Using the records below, filter out every line that lacks "better" and copy the rest.

============================================================

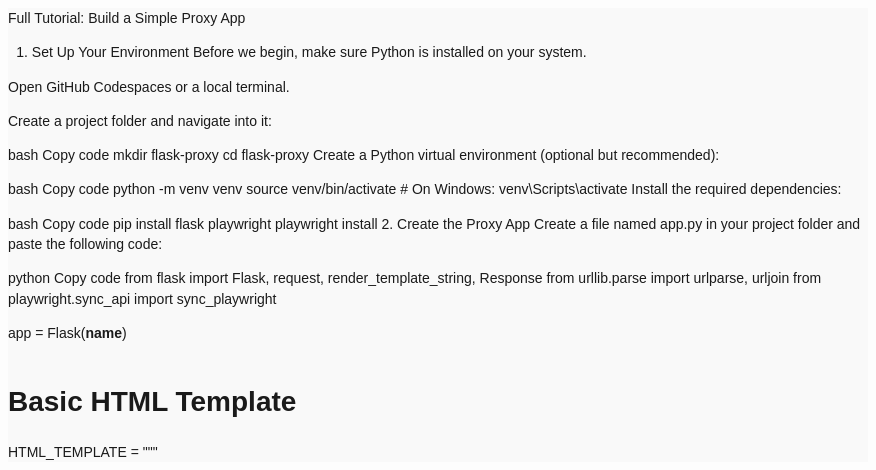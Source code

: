 Full Tutorial: Build a Simple Proxy App
1. Set Up Your Environment
Before we begin, make sure Python is installed on your system.

Open GitHub Codespaces or a local terminal.

Create a project folder and navigate into it:

bash
Copy code
mkdir flask-proxy
cd flask-proxy
Create a Python virtual environment (optional but recommended):

bash
Copy code
python -m venv venv
source venv/bin/activate  # On Windows: venv\Scripts\activate
Install the required dependencies:

bash
Copy code
pip install flask playwright
playwright install
2. Create the Proxy App
Create a file named app.py in your project folder and paste the following code:

python
Copy code
from flask import Flask, request, render_template_string, Response
from urllib.parse import urlparse, urljoin
from playwright.sync_api import sync_playwright

app = Flask(__name__)

# Basic HTML Template
HTML_TEMPLATE = """
<!DOCTYPE html>
<html>
<head>
    <title>Proxy</title>
    <style>
        body {
            font-family: Arial, sans-serif;
            background-color: #f9f9f9;
            margin: 0;
            padding: 20px;
        }
        .search-container {
            text-align: center;
            margin-bottom: 20px;
        }
        input[type="text"] {
            padding: 10px;
            font-size: 16px;
            width: 60%;
            border: 2px solid #0078D7;
            border-radius: 5px;
        }
        button {
            padding: 10px 20px;
            font-size: 16px;
            color: white;
            background-color: #0078D7;
            border: none;
            border-radius: 5px;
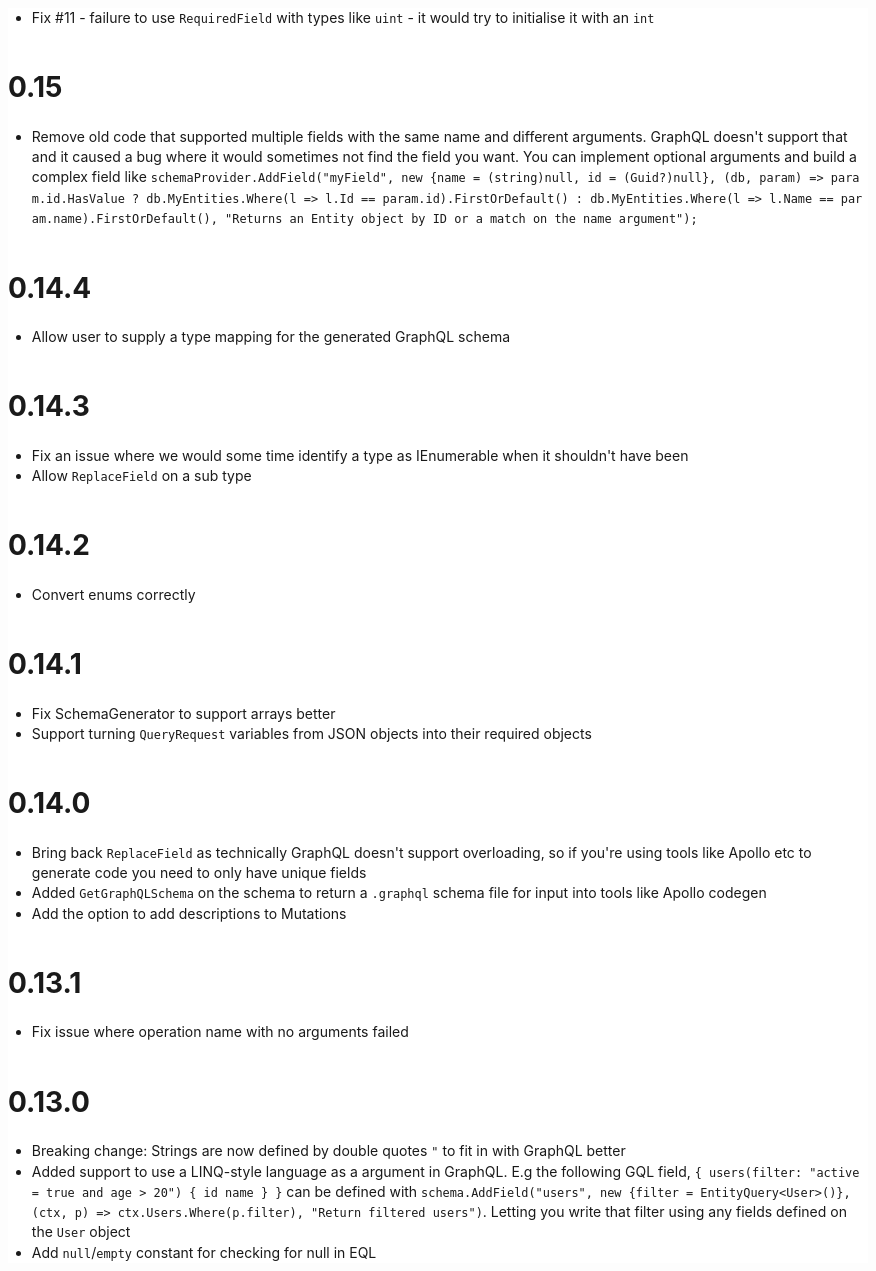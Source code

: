 - Fix #11 - failure to use `RequiredField` with types like `uint` - it would try to initialise it with an `int`

# 0.15

- Remove old code that supported multiple fields with the same name and different arguments. GraphQL doesn't support that and it caused a bug where it would sometimes not find the field you want. You can implement optional arguments and build a complex field like `schemaProvider.AddField("myField", new {name = (string)null, id = (Guid?)null}, (db, param) => param.id.HasValue ? db.MyEntities.Where(l => l.Id == param.id).FirstOrDefault() : db.MyEntities.Where(l => l.Name == param.name).FirstOrDefault(), "Returns an Entity object by ID or a match on the name argument");`

# 0.14.4

- Allow user to supply a type mapping for the generated GraphQL schema

# 0.14.3

- Fix an issue where we would some time identify a type as IEnumerable when it shouldn't have been
- Allow `ReplaceField` on a sub type

# 0.14.2

- Convert enums correctly

# 0.14.1

- Fix SchemaGenerator to support arrays better
- Support turning `QueryRequest` variables from JSON objects into their required objects

# 0.14.0

- Bring back `ReplaceField` as technically GraphQL doesn't support overloading, so if you're using tools like Apollo etc to generate code you need to only have unique fields
- Added `GetGraphQLSchema` on the schema to return a `.graphql` schema file for input into tools like Apollo codegen
- Add the option to add descriptions to Mutations

# 0.13.1

- Fix issue where operation name with no arguments failed

# 0.13.0

- Breaking change: Strings are now defined by double quotes `"` to fit in with GraphQL better
- Added support to use a LINQ-style language as a argument in GraphQL. E.g the following GQL field, `{ users(filter: "active = true and age > 20") { id name } }` can be defined with `schema.AddField("users", new {filter = EntityQuery<User>()}, (ctx, p) => ctx.Users.Where(p.filter), "Return filtered users")`. Letting you write that filter using any fields defined on the `User` object
- Add `null`/`empty` constant for checking for null in EQL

============================================================

[ANSWER TO THE EXERCISE]
- Fix SchemaGenerator to support arrays better
- Breaking change: Strings are now defined by double quotes `"` to fit in with GraphQL better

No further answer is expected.